Rendant grâce à la ministre de la Culture d'avoir "consulté sur le terrain et compris la gravité de la situation", Luc Besson pousse d'avance un grand cocorico. Plus encore que l'attractivité de la France pour les investissements éventuels de productions étrangères, ce Français fier de l'être se félicite de savoir qu'il n'y aura "plus aucun prétexte pour se délocaliser" et que "[son] pays sera gagnant" : "Ce sera un très grand jour pour le cinéma français. Un jour historique !!! On pourra enfin tourner des films français en France!!! Les producteurs français n'auront plus aucun prétexte pour se délocaliser. Fini" les-visiteurs-en -Hongrie " ou "la-belle-et-la-bête-en-Allemagne! Pire encore: "La French" (sur le milieu marseillais) tourné en Belgique! Mais je l'avoue, cette année, faute de financement ,chez Europacorp, nous avons aussi craqué. Après plus de 50 films tournés en France (Lucy,Taken,Transporter etc...) deux films à nous se sont tournés à l'étranger.
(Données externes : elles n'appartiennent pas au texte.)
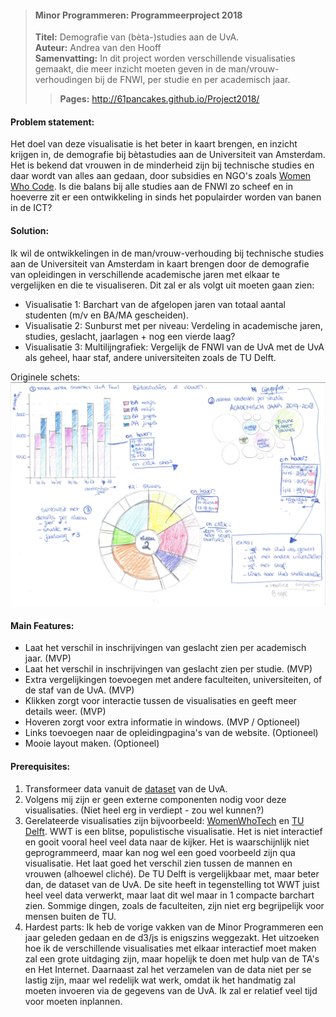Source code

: 

> #### Minor Programmeren: Programmeerproject 2018     
> **Titel:** Demografie van (bèta-)studies aan de UvA.  
> **Auteur:** Andrea van den Hooff  
> **Samenvatting:** In dit project worden verschillende visualisaties gemaakt, die meer inzicht moeten geven in de 
> man/vrouw-verhoudingen bij de FNWI, per studie en per academisch jaar.  
>> **Pages:** http://61pancakes.github.io/Project2018/

#### Problem statement:  
Het doel van deze visualisatie is het beter in kaart brengen, en inzicht krijgen in, de demografie bij bètastudies aan de Universiteit van Amsterdam. Het is bekend dat vrouwen in de minderheid zijn bij technische studies en daar wordt van alles aan gedaan, door subsidies en NGO's zoals [Women Who Code](https://www.womenwhocode.com). Is die balans bij alle studies aan de FNWI zo scheef en in hoeverre zit er een ontwikkeling in sinds het populairder worden van banen in de ICT?

#### Solution:  
Ik wil de ontwikkelingen in de man/vrouw-verhouding bij technische studies aan de Universiteit van Amsterdam in kaart brengen door de demografie van opleidingen in verschillende academische jaren met elkaar te vergelijken en die te visualiseren. Dit zal er als volgt uit moeten gaan zien:

* Visualisatie 1: Barchart van de afgelopen jaren van totaal aantal studenten (m/v en BA/MA gescheiden).
* Visualisatie 2: Sunburst met per niveau: Verdeling in academische jaren, studies, geslacht, jaarlagen + nog een vierde laag?
* Visualisatie 3: Multilijngrafiek: Vergelijk de FNWI van de UvA met de UvA als geheel, haar staf, andere universiteiten zoals de TU Delft.

Originele schets: 
![Sketch](/doc/Sketch.png)

#### Main Features: 
- Laat het verschil in inschrijvingen van geslacht zien per academisch jaar. (MVP)  
- Laat het verschil in inschrijvingen van geslacht zien per studie. (MVP)  
- Extra vergelijkingen toevoegen met andere faculteiten, universiteiten, of de staf van de UvA. (MVP)  
- Klikken zorgt voor interactie tussen de visualisaties en geeft meer details weer. (MVP)  
- Hoveren zorgt voor extra informatie in windows. (MVP / Optioneel)  
- Links toevoegen naar de opleidingpagina's van de website. (Optioneel)
- Mooie layout maken. (Optioneel)

#### Prerequisites:
1. Transformeer data vanuit de [dataset](https://public.tableau.com/views/FeitenenCijfers/Students?:embed=y&:toolbar=no&:toolbar=no&:display_count=no&:display_count=no&:showVizHome=nohttps://public.tableausoftware.com/views/FeitenenCijfers "UvA") van de UvA.  
2. Volgens mij zijn er geen externe componenten nodig voor deze visualisaties. (Niet heel erg in verdiept - zou wel kunnen?)
3. Gerelateerde visualisaties zijn bijvoorbeeld: [WomenWhoTech](https://www.womenwhotech.com/womenintechinfographic) en [TU Delft](https://www.tudelft.nl/over-tu-delft/feiten-en-cijfers/onderwijs/studentenpopulatie/). WWT is een blitse, populistische visualisatie. Het is niet interactief en gooit vooral heel veel data naar de kijker. Het is waarschijnlijk niet geprogrammeerd, maar kan nog wel een goed voorbeeld zijn qua visualisatie. Het laat goed het verschil zien tussen de mannen en vrouwen (alhoewel cliché). De TU Delft is vergelijkbaar met, maar beter dan, de dataset van de UvA. De site heeft in tegenstelling tot WWT juist heel veel data verwerkt, maar laat dit wel maar in 1 compacte barchart zien. Sommige dingen, zoals de faculteiten, zijn niet erg begrijpelijk voor mensen buiten de TU. 
4. Hardest parts: Ik heb de vorige vakken van de Minor Programmeren een jaar geleden gedaan en de d3/js is enigszins weggezakt. Het uitzoeken hoe ik de verschillende visualisaties met elkaar interactief moet maken zal een grote uitdaging zijn, maar hopelijk te doen met hulp van de TA's en Het Internet. Daarnaast zal het verzamelen van de data niet per se lastig zijn, maar wel redelijk wat werk, omdat ik het handmatig zal moeten invoeren via de gegevens van de UvA. Ik zal er relatief veel tijd voor moeten inplannen.


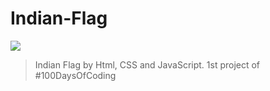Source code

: # Indian-Flag

<img src="https://github.com/itsmehyper/Indian-Flag/blob/main/Indian%20Flag/Flag.gif">


>Indian Flag by Html, CSS and JavaScript. 1st project of #100DaysOfCoding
Et ça fait mal au ventre... Au passage, la loi va permettre à certains films français en langue anglaise (c'est le cas de Valerian) de bénéficier aussi des 30% de crédits d'impôts comme les autres. (Contre 0% auparavant ). J'en suis ravi, pour tous ceux qui vont maintenant pouvoir travailler sur ce film et pour mon pays qui va lui aussi être gagnant. Il y a quelques mois, je suis monté au créneau "comme on dit" et personne ne donnait chère de ma peau. Ma démarche était perdue d'avance me prédisait-on. La politique n'est pas mon truc mais je me suis lancé, avec comme seules armes, ma bonne foi et mon envie d'aider mon pays."
Dans l'euphorie, le producteur de 56 ans réserve un couple laudatif au monde politique français : "A toutes les étapes (...) j'ai bénéficié d'une véritable écoute, constaté une rapidité à comprendre la situation catastrophique et surtout une véritable envie de résoudre le problème. J'ai eu le sentiment de voir la politique telle qu'on la rêve, à travers des hommes et des femmes qui, quand ils sont loin du cirque médiatique, sont concernés et s'efforcent de servir les intérêts de la France. Pour cela, je les salue et les remercie tous."
Et de conclure, prêt à se remettre au travail : "Le cinéma français est reconnu dans les plus grands festivals et nos artistes et techniciens font partie des meilleurs au monde. Nous avons maintenant un peu d'oxygène pour continuer. A nous de prouver que nous méritions tous ces efforts."